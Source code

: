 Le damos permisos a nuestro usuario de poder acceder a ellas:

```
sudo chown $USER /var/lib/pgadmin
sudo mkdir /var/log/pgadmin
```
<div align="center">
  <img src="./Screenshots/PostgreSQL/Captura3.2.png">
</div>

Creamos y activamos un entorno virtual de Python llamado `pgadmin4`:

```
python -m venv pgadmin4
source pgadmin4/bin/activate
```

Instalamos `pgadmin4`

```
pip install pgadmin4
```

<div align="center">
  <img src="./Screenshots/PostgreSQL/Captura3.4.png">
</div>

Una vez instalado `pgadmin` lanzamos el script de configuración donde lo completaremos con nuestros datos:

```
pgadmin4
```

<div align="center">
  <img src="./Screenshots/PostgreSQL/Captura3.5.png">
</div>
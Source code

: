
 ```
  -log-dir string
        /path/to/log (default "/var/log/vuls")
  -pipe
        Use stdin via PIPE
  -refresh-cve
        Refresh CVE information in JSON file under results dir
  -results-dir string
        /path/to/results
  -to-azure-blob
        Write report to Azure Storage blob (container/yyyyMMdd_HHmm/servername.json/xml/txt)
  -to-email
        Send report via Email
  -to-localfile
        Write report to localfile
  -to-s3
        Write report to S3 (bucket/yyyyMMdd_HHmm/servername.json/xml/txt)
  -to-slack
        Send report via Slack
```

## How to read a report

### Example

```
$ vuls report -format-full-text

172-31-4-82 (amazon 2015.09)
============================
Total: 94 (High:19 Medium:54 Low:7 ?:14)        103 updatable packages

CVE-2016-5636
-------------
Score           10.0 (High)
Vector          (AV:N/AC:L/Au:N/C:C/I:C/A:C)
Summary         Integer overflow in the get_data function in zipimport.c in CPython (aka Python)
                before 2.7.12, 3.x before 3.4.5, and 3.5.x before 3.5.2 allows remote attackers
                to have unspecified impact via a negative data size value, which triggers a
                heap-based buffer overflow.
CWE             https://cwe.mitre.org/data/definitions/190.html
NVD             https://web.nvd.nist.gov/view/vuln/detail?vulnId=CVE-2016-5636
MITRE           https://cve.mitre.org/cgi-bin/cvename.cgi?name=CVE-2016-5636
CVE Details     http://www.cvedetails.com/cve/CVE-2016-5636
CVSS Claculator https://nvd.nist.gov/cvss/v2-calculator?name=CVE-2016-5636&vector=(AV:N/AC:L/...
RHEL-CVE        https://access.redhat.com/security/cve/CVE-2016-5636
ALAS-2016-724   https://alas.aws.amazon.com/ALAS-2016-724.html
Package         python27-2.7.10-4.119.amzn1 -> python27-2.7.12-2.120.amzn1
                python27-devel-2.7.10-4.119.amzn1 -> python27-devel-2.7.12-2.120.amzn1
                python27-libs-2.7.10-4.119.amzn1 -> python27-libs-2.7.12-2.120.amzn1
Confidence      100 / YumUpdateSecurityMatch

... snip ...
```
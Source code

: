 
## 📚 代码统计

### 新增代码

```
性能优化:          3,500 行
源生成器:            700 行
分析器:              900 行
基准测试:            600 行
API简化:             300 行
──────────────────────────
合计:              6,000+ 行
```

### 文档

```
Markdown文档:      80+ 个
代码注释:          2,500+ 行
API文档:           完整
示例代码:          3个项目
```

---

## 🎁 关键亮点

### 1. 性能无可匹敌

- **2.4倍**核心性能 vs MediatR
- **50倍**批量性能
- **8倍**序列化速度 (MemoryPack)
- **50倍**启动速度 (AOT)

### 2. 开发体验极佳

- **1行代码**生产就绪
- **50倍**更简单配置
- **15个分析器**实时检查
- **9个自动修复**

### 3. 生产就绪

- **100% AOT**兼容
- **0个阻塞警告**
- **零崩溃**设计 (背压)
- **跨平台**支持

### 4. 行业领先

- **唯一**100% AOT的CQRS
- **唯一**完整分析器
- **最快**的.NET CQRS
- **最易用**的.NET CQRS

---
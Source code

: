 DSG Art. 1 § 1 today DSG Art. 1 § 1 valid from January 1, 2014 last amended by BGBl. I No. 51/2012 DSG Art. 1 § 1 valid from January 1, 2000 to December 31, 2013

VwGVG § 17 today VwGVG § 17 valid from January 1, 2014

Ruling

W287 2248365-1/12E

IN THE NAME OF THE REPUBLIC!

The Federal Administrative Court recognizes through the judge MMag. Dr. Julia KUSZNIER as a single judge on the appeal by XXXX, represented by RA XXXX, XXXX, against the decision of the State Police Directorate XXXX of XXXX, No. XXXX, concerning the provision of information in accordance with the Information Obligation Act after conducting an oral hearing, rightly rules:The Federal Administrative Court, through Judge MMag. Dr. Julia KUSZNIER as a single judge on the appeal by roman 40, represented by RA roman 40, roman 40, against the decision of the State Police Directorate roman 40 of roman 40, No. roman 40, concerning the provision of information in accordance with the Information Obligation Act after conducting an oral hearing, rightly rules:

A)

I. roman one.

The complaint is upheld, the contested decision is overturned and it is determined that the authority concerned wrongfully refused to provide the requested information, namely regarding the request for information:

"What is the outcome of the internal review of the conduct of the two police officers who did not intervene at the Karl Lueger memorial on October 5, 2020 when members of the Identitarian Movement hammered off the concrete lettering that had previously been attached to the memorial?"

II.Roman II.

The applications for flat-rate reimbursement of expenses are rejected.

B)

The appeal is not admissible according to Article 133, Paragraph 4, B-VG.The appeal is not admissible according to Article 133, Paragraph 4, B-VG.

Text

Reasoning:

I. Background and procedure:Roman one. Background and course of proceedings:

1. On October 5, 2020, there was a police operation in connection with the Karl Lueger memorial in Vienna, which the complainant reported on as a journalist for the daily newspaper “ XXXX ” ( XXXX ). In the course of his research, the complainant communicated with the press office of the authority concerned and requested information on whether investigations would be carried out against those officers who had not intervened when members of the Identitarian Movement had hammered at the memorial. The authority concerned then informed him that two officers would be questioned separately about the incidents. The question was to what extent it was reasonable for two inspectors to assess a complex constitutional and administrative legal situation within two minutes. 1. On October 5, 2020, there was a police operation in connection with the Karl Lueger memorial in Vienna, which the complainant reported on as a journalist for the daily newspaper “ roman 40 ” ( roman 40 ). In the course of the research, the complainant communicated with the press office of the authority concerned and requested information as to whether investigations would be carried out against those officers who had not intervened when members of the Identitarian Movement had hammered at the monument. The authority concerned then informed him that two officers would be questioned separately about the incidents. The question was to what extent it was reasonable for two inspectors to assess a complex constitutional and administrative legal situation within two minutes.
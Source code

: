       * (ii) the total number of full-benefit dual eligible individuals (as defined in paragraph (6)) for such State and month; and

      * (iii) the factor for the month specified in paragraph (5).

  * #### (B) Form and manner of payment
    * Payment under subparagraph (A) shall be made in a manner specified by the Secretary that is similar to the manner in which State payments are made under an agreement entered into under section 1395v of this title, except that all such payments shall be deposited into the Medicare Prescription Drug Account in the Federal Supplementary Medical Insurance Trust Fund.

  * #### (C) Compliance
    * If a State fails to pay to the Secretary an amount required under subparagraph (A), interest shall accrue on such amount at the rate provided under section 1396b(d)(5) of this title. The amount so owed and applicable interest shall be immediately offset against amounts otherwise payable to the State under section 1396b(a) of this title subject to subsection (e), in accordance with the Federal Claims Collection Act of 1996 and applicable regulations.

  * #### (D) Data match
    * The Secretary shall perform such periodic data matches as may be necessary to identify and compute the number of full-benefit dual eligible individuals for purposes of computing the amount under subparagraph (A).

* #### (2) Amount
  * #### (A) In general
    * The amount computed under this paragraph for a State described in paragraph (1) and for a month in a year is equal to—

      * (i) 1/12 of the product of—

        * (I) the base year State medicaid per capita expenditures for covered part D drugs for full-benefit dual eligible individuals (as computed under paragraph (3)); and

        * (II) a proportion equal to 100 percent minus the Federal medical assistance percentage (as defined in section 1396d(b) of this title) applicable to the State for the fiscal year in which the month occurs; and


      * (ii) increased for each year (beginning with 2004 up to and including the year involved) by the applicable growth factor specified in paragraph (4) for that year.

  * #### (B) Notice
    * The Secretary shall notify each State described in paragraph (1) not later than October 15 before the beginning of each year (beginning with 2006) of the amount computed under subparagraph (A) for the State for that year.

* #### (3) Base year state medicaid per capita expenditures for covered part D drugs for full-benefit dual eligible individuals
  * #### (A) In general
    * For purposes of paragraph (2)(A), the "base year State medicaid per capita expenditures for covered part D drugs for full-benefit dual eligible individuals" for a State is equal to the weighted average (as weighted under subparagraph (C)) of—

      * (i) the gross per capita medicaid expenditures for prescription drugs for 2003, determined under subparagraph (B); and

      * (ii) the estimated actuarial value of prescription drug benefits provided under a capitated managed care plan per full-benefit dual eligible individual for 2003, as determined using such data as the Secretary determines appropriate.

→ **Work required**: Word for word, restate the lines of the listing above starting at the line with "The complaint is" and ending at the line with "I. Background and", and nothing outside them.

→ **Output below**:
The complaint is upheld, the contested decision is overturned and it is determined that the authority concerned wrongfully refused to provide the requested information, namely regarding the request for information:

"What is the outcome of the internal review of the conduct of the two police officers who did not intervene at the Karl Lueger memorial on October 5, 2020 when members of the Identitarian Movement hammered off the concrete lettering that had previously been attached to the memorial?"

II.Roman II.

The applications for flat-rate reimbursement of expenses are rejected.

B)

The appeal is not admissible according to Article 133, Paragraph 4, B-VG.The appeal is not admissible according to Article 133, Paragraph 4, B-VG.

Text

Reasoning:

I. Background and procedure:Roman one. Background and course of proceedings:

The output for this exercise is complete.